Verhaftung blockiert
Karadzic-Festnahme von Westmächten blockiert
Hartmann (im Bild rechts bei einer Buchpräsentation 2007) zufolge hatte die Den Haager Anklagebehörde die Amerikaner wiederholt über den genauen Aufenthaltsort von Karadzic informiert, sie hätten allerdings nichts unternommen. Und zwar über Jahre! Zwei Mitarbeiter des amerikanischen Nachrichtendienstes CIA sollen im Sommer 2005 die bosnische Polizei sogar dazu aufgefordert haben, die von Tribunalschefanklägerin Carla del Ponte beantragte Observierung der Familie Karadzic' einzustellen, sagte Hartmann der serbischen Tageszeitung "Blic".
Verhaftung in Spital verhindert
2004 hätten die Amerikaner durch Intervention eine geplante Verhaftung in Belgrad abblasen können. Karadzic habe sich in einem Krankenhaus in der serbischen Hauptstadt behandeln lassen - das heißt, man kannte wohl damals schon seine Tarnung als Dragan Dabic - und einige Mitglieder der serbischen Regierung wären sogar bereit gewesen, den als Kriegsverbrecher gesuchten Ex-Präsidenten der serbisch-bosnischen Enklave Republika Sprska zu verhaften.

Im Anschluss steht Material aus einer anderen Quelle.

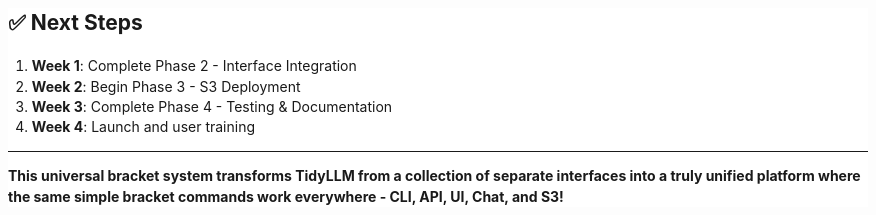 ## ✅ **Next Steps**

1. **Week 1**: Complete Phase 2 - Interface Integration
2. **Week 2**: Begin Phase 3 - S3 Deployment  
3. **Week 3**: Complete Phase 4 - Testing & Documentation
4. **Week 4**: Launch and user training

---

**This universal bracket system transforms TidyLLM from a collection of separate interfaces into a truly unified platform where the same simple bracket commands work everywhere - CLI, API, UI, Chat, and S3!**
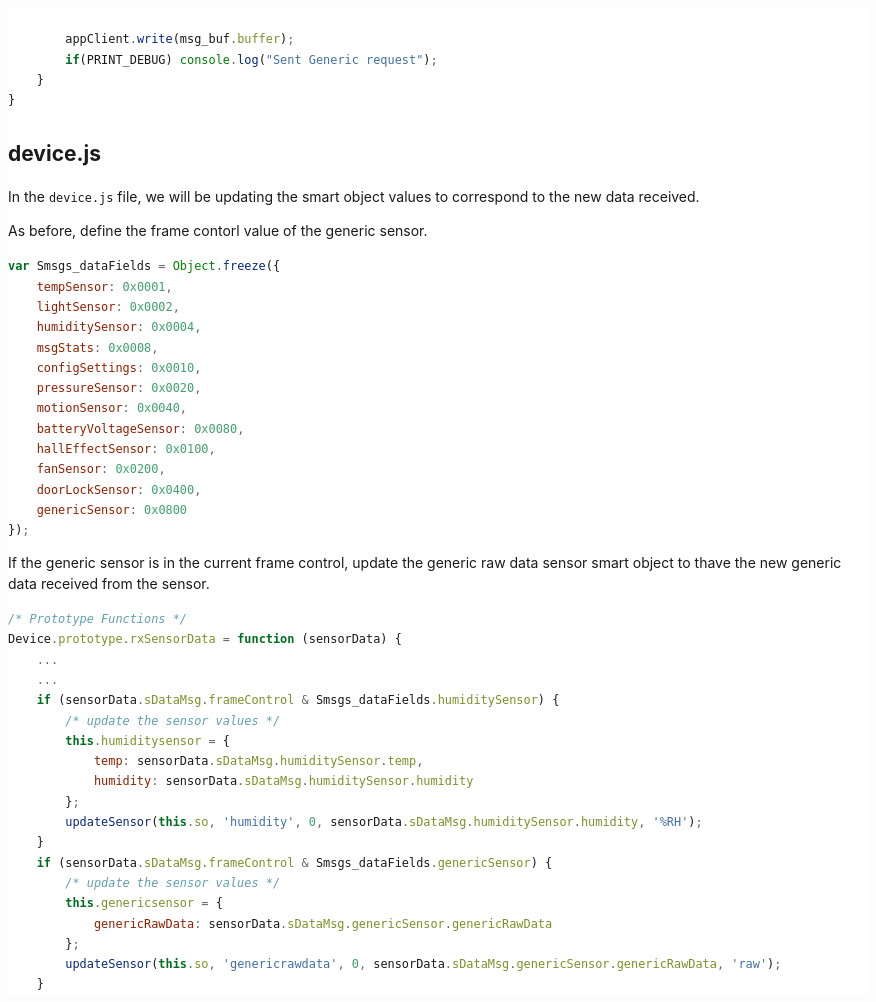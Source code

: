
 ```js

        appClient.write(msg_buf.buffer);
        if(PRINT_DEBUG) console.log("Sent Generic request");
    }
}
```

## device.js

In the `device.js` file, we will be updating the smart object values to correspond to the new data received. 

As before, define the frame contorl value of the generic sensor. 

```js
var Smsgs_dataFields = Object.freeze({
    tempSensor: 0x0001,
    lightSensor: 0x0002,
    humiditySensor: 0x0004,
    msgStats: 0x0008,
    configSettings: 0x0010,
    pressureSensor: 0x0020,
    motionSensor: 0x0040,
    batteryVoltageSensor: 0x0080,
    hallEffectSensor: 0x0100,
    fanSensor: 0x0200,
    doorLockSensor: 0x0400,
    genericSensor: 0x0800
});
```

If the generic sensor is in the current frame control, update the generic raw data sensor smart object to thave the new generic data received from the sensor. 

```js
/* Prototype Functions */
Device.prototype.rxSensorData = function (sensorData) {
    ...
    ...
    if (sensorData.sDataMsg.frameControl & Smsgs_dataFields.humiditySensor) {
        /* update the sensor values */
        this.humiditysensor = {
            temp: sensorData.sDataMsg.humiditySensor.temp,
            humidity: sensorData.sDataMsg.humiditySensor.humidity
        };
        updateSensor(this.so, 'humidity', 0, sensorData.sDataMsg.humiditySensor.humidity, '%RH');
    }
    if (sensorData.sDataMsg.frameControl & Smsgs_dataFields.genericSensor) {
        /* update the sensor values */
        this.genericsensor = {
            genericRawData: sensorData.sDataMsg.genericSensor.genericRawData
        };
        updateSensor(this.so, 'genericrawdata', 0, sensorData.sDataMsg.genericSensor.genericRawData, 'raw');
    }
```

Massive Eingriffe in Ermittlungsarbeiten soll es nicht nur in Serbien, sondern zuvor auch in Bosnien gegeben haben. "Del Ponte besaß die Information, dass die Familie Kontakte zu Karadzic unterhielt. Sie sagte der bosnischen Polizei, dass dies der Weg sei, sehr leicht an Karadzic zu gelangen", sagte Hartmann zu "Blic". "Offensichtlich besaß dieselbe Information auch die CIA, die Karadzic nicht in Den Haag sehen wollte." Und der lange Arm der Amerikaner reichte bis in die bosnische Geheimpolizei: Nach Worten der Sprecherin Del Pontes wurde der Chef der bosnischen Geheimpolizei Momir Munibabic auf Antrag des damaligen internationalen Bosnien-Beauftragten Paddy Ashdown (2002-2006) abgesetzt, nachdem er große Fortschritte bei der Fahndung nach Karadzic gemacht habe.
"Seine Aussage stellt ein großes Risiko dar"
"Jetzt, wo Karadzic endlich festgenommen worden ist, kann er sehr viel über die Geheimabsprachen erzählen, die auch zum Fall der UNO-Schutzzone Srebrenica (im Sommer 1995) geführt haben. Für die westlichen Großmächte stellt seine Aussage ein großes Risiko dar. Bisher hat es keine festen Beweise dafür gegeben, dass die westlichen Staaten Srebrenica für die Mitarbeit der Serben am Friedensprozess übergeben haben", ist Hartmann überzeugt.
Die These, dass Frankreich, die USA, Großbritannien und Russland die mutmaßlichen bosnisch-serbischen Kriegsverbrecher Karadzic und General Ratko Mladic bewusst laufen ließen, vertritt Hartmann auch in ihrem im Herbst des Vorjahres erschienenen Buch "Friede und Bestrafung" ("Paix et Chatiment"/Verlag Flammarion). Hartmann war von 2000 bis 2006 Sprecherin Del Pontes, davor arbeitete die französische Journalistin für die Tageszeitung "Le Monde".